The next town was Copper Hills. A mining town. Stan wandered around the town asking if anyone new has been there that day.  He looked in the windows of cooper smiths shops and went to the workhouses of the miners.  He watched as tired miners came out of the dark mines their faces covered with sweat and grime.  As the day came to another end he found the miner's bunkhouse and asked if there were any new miners that started that day. "Where does a person spend the night in Cooper Hills?" He asked a grimy faced miner.

"You can sleep in the bunkhouse with all of us." Stan went into the dark bunkhouse, some miners were already sleeping.  Only one bunk was free, a bottom bunk, above was a dirty miner reading a book by a candle.

"Is anyone using the bunk down here?" Stan asked.
I was not always a miner

"No, you are welcome to it."  The man said from behind the pages of his book.

"It is rare to find a miner who can read."  Stain said as he laid down.

"I was not always a miner."  The old man said.  I should warn you, I snore."

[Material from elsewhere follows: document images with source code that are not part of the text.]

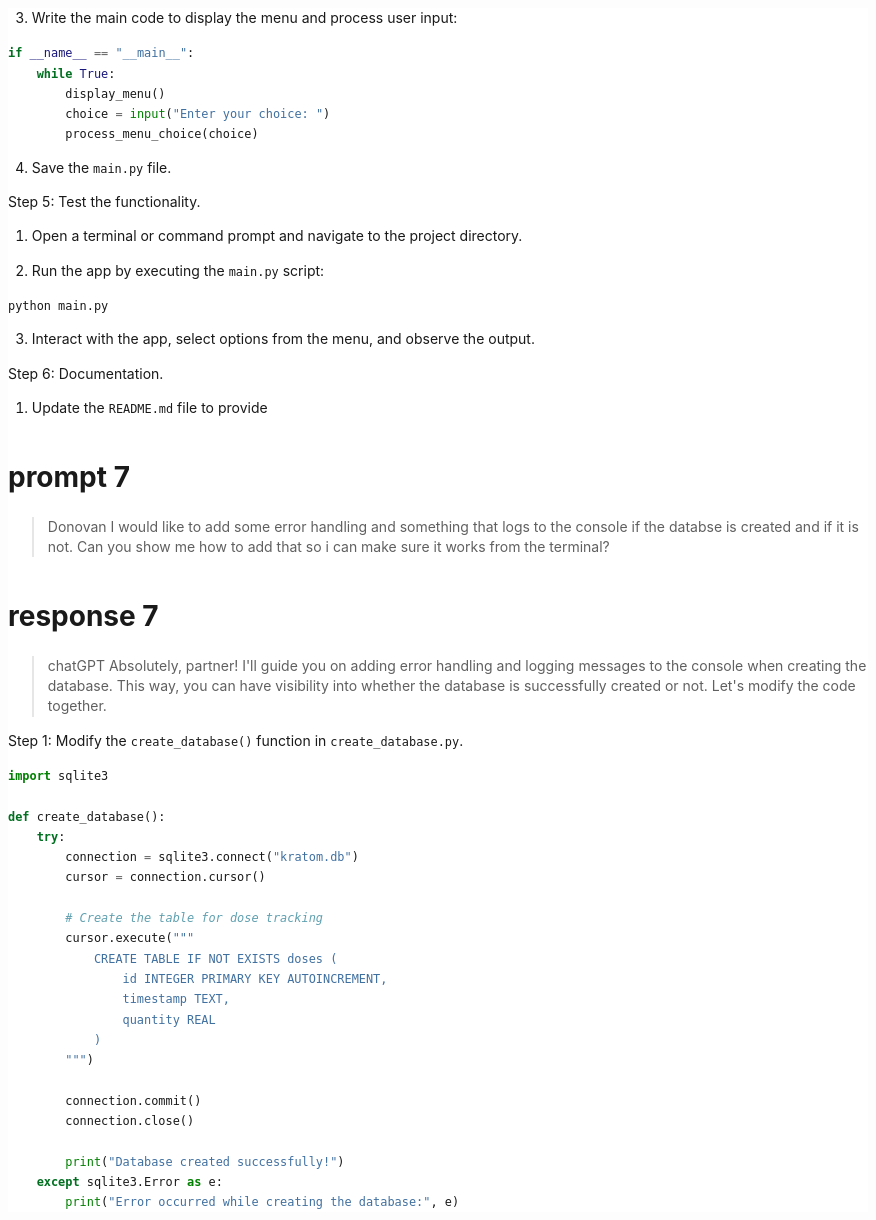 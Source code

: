 3. Write the main code to display the menu and process user input:

```python
if __name__ == "__main__":
    while True:
        display_menu()
        choice = input("Enter your choice: ")
        process_menu_choice(choice)
```

4. Save the `main.py` file.

Step 5: Test the functionality.

1. Open a terminal or command prompt and navigate to the project directory.

2. Run the app by executing the `main.py` script:

```
python main.py
```

3. Interact with the app, select options from the menu, and observe the output.

Step 6: Documentation.

1. Update the `README.md` file to provide

# prompt 7
> Donovan
I would like to add some error handling and something that logs to the console if the databse is created and if it is not. Can you show me how to add that so i can make sure it works from the terminal?


# response 7
>chatGPT
Absolutely, partner! I'll guide you on adding error handling and logging messages to the console when creating the database. This way, you can have visibility into whether the database is successfully created or not. Let's modify the code together.

Step 1: Modify the `create_database()` function in `create_database.py`.

```python
import sqlite3

def create_database():
    try:
        connection = sqlite3.connect("kratom.db")
        cursor = connection.cursor()

        # Create the table for dose tracking
        cursor.execute("""
            CREATE TABLE IF NOT EXISTS doses (
                id INTEGER PRIMARY KEY AUTOINCREMENT,
                timestamp TEXT,
                quantity REAL
            )
        """)

        connection.commit()
        connection.close()

        print("Database created successfully!")
    except sqlite3.Error as e:
        print("Error occurred while creating the database:", e)
```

"Oh, I have been getting used to that." Stan spent the night in the bunkhouse listening to the snores of the miner sleeping in the bunk above his. Stan worried that he would let the king down by not delivering the dispatches.

The next town was called Wheat Fields.  Hopelessly Stan rode the horse into the town. In front of him was a caravan of Gypsies in their colorful wagons.  Stan asked all over the town if there was a stranger in the town.  "No one new around here except those Gypsies."  The Gypsies were not liked or trusted by anyone.  "Maybe who you are looking for is riding with them?"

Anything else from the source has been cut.